Penn partners with three low-performing public schools

The Graduate School of Education’s new partnership with three low-performing schools in West Philadelphia is the beginning of a network for improving education in West Philadelphia.

Under the agreement between GSE and the Philadelphia School Reform Commission, GSE will receive funding to help improve student achievement at Henry C. Lea Elementary School at 47th and Locust streets, Alexander Wilson Elementary School at 46th and Woodland, and William C. Bryant Elementary School at 60th and Cedar.

Rather than managing the schools, GSE’s role will be to advise, assist and provide services in curriculum; professional and leadership development; parental and community involvement; student assessment; and student academic support and enrichment.

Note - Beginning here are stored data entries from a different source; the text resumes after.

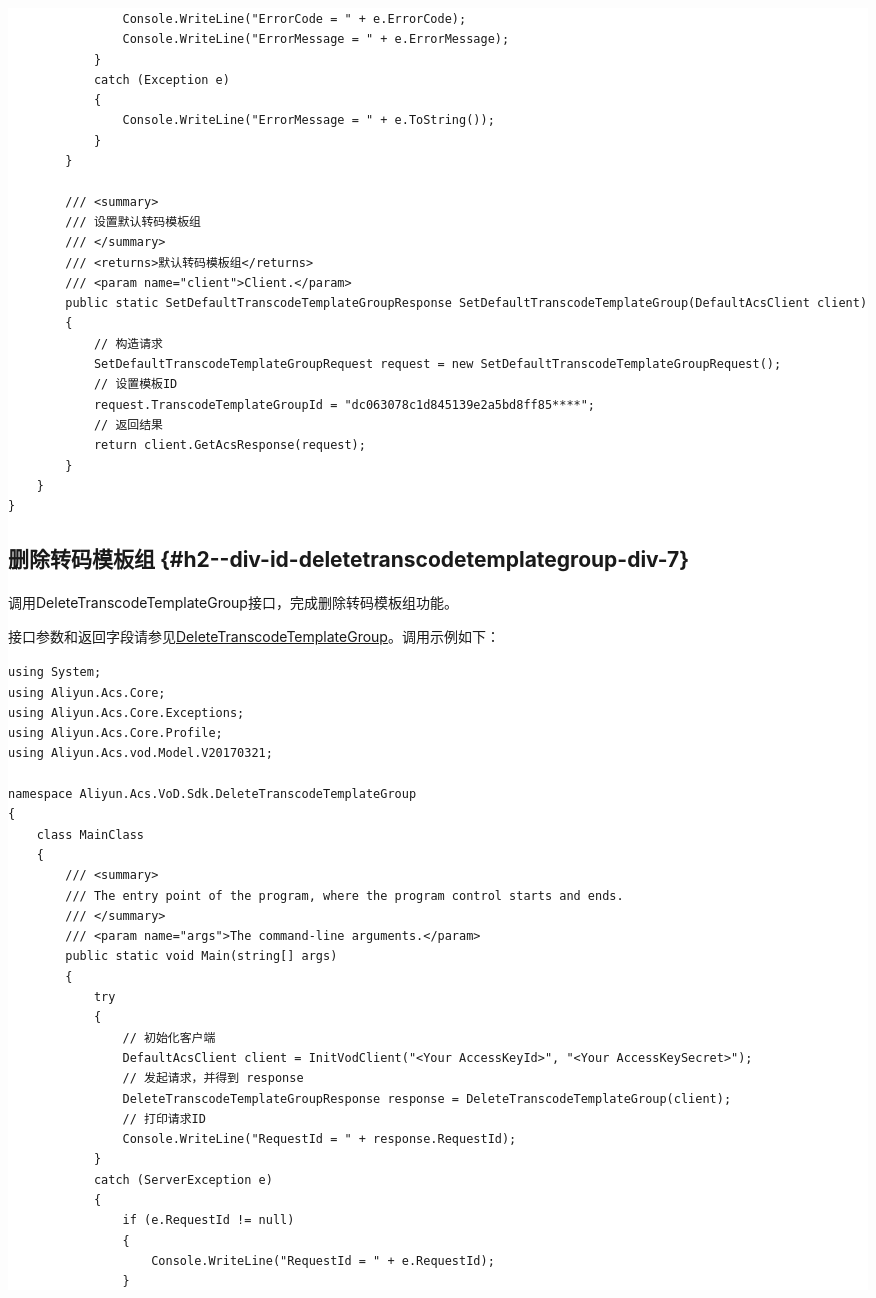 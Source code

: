                     Console.WriteLine("ErrorCode = " + e.ErrorCode);
                    Console.WriteLine("ErrorMessage = " + e.ErrorMessage);
                }
                catch (Exception e)
                {
                    Console.WriteLine("ErrorMessage = " + e.ToString());
                }
            }
    
            /// <summary>
            /// 设置默认转码模板组
            /// </summary>
            /// <returns>默认转码模板组</returns>
            /// <param name="client">Client.</param>
            public static SetDefaultTranscodeTemplateGroupResponse SetDefaultTranscodeTemplateGroup(DefaultAcsClient client)
            {
                // 构造请求
                SetDefaultTranscodeTemplateGroupRequest request = new SetDefaultTranscodeTemplateGroupRequest();
                // 设置模板ID
                request.TranscodeTemplateGroupId = "dc063078c1d845139e2a5bd8ff85****";
                // 返回结果
                return client.GetAcsResponse(request);
            }
        }
    }



删除转码模板组 {#h2--div-id-deletetranscodetemplategroup-div-7}
--------------------------------------------------------

调用DeleteTranscodeTemplateGroup接口，完成删除转码模板组功能。

接口参数和返回字段请参见[DeleteTranscodeTemplateGroup](/intl.zh-CN/服务端API/媒体处理/转码模板/删除转码配置.md)。调用示例如下：

    using System;
    using Aliyun.Acs.Core;
    using Aliyun.Acs.Core.Exceptions;
    using Aliyun.Acs.Core.Profile;
    using Aliyun.Acs.vod.Model.V20170321;
    
    namespace Aliyun.Acs.VoD.Sdk.DeleteTranscodeTemplateGroup
    {
        class MainClass
        {
            /// <summary>
            /// The entry point of the program, where the program control starts and ends.
            /// </summary>
            /// <param name="args">The command-line arguments.</param>
            public static void Main(string[] args)
            {
                try
                {
                    // 初始化客户端
                    DefaultAcsClient client = InitVodClient("<Your AccessKeyId>", "<Your AccessKeySecret>");
                    // 发起请求，并得到 response
                    DeleteTranscodeTemplateGroupResponse response = DeleteTranscodeTemplateGroup(client);
                    // 打印请求ID
                    Console.WriteLine("RequestId = " + response.RequestId);
                }
                catch (ServerException e)
                {
                    if (e.RequestId != null)
                    {
                        Console.WriteLine("RequestId = " + e.RequestId);
                    }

Nancy Streim, associate dean for graduate and professional education at GSE, whose role it is to manage Penn’s relationship to the schools and to bring to the schools resources from across the campus and outside the University, said, for example, that faculty from GSE and elsewhere at Penn who have expertise in child development, mental health, classroom management and behavior management will address teachers’ and principals’ concerns about student behavior. “We recognize that you can’t just attend to the instruction if you don’t first attend to what makes for a safe, happy environment for children to learn,” Streim said.

But the focus will be on instruction, especially in the priority areas of reading, writing, math and science. GSE is planning with the principals a year-long professional development calendar to give the staffs at all three schools a chance to participate in training programs in those four subjects.

For example, Practice Professor of Education Jeanne Vissa, will be leading curriculum improvement efforts, Streim said. “She might lead a weekly professional development study group for teachers in grades K to 2 from all of the schools one week, and maybe the next week, do the same sort of thing with teachers from grades 3 to 5 from all the schools.”

In addition to that, said Streim, “We are working to bring together the staff from all three schools and the Penn-Assisted School [newly named the Sadie Tanner Mossell Alexander University of Pennsylvania Partnership School] where there are common issues.”

Streim expressed excitement about this pooling of knowledge about what works. “It begins to form a network of schools, which was always the vision for how the Penn-Assisted School would contribute to education in West Philadelphia. Staff from the Penn-Assisted School will share with their colleagues from other schools. Teachers might visit one another’s classes to see other ways of doing things.”